For the coarse Upper Siwalik conglomerate, the paleoslope estimator for coarse-grained braied channels of Paloa and Mohrig⁶⁹ was implemented by substituting θ = (1 + ε)θ_c into Eq. (4) such that,

$${S}_{est}=\frac{(1+\varepsilon )(s-1){\theta }_{c}{D}_{50}}{h}.$$

(6)

Here we assume a quartz density of ρ_s = 2650 kg/m³. ε = 0.2 is a theoretical constant that relates the shear stress, τ_b, at the channel centre, to the critical shear stress, τ_c. θ_c is a constant equal to 0.047. Substituting into equation (Eq. (6))⁶⁹ obtain the expression,

$${S}_{est}=\frac{0.094\left({D}_{50}\right)}{h}.$$

(7)

Again, we used 10,000 Monte-Carlo simulations using Eq. (7) to estimate the slope for the coarse-grained Upper Siwalik conglomerate channel deposits (i.e. above the GST). The median bankfull height (taken from bedform thickness) for the Upper Siwalik conglomerates, h = 3.95 m, was obtained from combined published and field data^53,71. The clast grain size and D₅₀, were chosen randomly within a realistic range (40 - 60 mm) based on published and field data from the study area^53,71. Further details can be found in ‘Supplementary Notes 1’.

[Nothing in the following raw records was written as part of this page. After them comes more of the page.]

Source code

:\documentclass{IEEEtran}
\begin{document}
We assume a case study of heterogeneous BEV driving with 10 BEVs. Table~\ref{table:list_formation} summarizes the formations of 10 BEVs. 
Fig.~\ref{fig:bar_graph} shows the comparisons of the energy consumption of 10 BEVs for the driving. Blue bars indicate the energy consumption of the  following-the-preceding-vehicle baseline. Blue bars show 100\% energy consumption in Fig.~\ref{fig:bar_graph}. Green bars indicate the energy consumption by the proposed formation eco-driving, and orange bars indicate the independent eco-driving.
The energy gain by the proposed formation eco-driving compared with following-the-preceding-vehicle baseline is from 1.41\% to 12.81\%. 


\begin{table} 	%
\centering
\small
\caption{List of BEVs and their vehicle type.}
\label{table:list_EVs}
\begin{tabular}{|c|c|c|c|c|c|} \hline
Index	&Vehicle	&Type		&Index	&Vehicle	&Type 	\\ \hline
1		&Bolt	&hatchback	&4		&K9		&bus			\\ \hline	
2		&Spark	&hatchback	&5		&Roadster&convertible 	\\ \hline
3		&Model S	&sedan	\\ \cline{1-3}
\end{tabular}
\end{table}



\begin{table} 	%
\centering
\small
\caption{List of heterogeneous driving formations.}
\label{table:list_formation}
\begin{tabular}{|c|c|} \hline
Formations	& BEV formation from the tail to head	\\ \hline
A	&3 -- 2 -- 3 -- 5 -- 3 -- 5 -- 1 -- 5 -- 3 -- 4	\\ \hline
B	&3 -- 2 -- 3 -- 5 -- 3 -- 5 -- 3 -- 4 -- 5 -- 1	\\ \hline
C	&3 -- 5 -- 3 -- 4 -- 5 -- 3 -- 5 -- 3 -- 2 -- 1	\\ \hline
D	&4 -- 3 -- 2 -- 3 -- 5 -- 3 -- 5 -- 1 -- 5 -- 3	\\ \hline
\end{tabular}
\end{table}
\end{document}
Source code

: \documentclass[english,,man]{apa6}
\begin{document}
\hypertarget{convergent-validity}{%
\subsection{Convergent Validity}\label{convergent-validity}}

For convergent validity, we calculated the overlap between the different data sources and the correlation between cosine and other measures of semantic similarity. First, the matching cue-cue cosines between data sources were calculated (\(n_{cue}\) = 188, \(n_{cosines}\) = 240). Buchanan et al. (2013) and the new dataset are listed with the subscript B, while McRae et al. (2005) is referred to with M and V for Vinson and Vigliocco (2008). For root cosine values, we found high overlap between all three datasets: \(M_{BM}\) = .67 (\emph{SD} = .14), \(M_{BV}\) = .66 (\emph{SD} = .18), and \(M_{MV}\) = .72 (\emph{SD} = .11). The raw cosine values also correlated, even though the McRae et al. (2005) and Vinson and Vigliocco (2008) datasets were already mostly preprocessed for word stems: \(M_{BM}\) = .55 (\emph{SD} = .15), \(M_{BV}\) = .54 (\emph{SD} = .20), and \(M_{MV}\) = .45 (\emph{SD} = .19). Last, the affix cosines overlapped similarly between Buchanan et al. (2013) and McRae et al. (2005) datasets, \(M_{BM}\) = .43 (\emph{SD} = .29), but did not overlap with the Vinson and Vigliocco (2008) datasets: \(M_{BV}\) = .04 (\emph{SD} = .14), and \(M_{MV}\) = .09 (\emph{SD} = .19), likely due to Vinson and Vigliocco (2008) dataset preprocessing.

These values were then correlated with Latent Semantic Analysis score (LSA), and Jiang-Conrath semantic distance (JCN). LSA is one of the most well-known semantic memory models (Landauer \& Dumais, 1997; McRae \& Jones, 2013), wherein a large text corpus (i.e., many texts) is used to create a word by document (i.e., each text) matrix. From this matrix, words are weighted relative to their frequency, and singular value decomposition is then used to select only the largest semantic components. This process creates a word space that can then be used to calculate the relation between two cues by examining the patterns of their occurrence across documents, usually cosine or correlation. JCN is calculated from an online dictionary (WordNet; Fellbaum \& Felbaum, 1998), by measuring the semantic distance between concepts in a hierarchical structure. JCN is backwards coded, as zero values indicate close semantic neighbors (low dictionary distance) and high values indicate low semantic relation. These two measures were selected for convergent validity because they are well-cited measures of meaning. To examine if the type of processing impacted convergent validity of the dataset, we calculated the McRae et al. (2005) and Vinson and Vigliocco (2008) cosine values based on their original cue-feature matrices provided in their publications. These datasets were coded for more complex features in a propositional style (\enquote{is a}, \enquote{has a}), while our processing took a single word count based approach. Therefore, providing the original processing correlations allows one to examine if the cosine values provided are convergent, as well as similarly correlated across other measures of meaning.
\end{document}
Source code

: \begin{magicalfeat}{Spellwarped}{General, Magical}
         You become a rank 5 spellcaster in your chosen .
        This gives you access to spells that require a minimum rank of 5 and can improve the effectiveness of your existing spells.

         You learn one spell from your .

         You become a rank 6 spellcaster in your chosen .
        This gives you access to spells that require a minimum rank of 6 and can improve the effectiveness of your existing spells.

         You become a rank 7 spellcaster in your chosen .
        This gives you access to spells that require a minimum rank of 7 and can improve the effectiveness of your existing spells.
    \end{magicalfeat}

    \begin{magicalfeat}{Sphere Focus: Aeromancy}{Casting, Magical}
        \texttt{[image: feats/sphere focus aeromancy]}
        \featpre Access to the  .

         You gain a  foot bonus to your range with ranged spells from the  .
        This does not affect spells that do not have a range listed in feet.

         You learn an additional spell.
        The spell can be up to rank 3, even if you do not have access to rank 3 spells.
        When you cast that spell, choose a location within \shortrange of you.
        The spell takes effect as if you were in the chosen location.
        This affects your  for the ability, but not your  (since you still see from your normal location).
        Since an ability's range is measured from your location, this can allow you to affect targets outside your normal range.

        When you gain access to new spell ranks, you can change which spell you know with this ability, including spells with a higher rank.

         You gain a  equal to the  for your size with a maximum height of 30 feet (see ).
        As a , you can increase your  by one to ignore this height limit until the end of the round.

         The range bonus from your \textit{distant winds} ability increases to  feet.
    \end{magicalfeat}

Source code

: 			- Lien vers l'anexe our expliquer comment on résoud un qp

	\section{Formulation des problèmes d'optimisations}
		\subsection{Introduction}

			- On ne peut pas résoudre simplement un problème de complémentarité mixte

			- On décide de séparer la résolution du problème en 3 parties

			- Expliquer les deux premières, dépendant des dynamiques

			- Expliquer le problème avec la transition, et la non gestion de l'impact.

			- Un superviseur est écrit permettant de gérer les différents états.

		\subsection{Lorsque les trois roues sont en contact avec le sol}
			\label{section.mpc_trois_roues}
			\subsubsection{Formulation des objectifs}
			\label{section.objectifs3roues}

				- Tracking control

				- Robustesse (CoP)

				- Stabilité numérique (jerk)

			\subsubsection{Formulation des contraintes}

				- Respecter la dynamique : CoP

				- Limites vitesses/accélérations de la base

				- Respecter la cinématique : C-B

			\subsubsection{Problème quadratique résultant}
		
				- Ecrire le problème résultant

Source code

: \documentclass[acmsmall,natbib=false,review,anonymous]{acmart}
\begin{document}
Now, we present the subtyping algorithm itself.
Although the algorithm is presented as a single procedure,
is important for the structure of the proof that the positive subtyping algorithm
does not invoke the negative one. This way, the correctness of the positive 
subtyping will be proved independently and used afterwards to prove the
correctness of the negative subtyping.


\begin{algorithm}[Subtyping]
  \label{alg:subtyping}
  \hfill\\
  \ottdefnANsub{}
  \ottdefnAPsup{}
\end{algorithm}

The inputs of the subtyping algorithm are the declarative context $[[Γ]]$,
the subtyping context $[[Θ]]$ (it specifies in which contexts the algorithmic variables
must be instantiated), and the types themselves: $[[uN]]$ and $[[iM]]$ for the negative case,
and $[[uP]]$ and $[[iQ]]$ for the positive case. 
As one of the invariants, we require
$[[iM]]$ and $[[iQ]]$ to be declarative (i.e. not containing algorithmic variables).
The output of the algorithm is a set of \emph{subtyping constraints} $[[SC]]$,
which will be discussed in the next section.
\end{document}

Estimating concentration of suspended sediment

In hyperconcentrated flows, the sediment concentration does not follow the log profile of sediment in water flows⁴⁶. More detailed descriptions of the equations outlined in the following sections can be found in^41,72.

In estimating the bedload transport rate, the density of the water-sediment mixture is calculated from,

$$\rho ={\rho }_{{{\mbox{w}}}}(1-c)+{\rho }_{{{\mbox{s}}}}c,$$

(8)

where ρ is the density of the water-sediment fluid, ρ_w is the density of clear water (1000 kg m⁻³ for fresh water), c is the depth-averaged concentration of suspended sediment (% volume), and ρ_s is the density of the grains (2650 kg m⁻³ for quartzite).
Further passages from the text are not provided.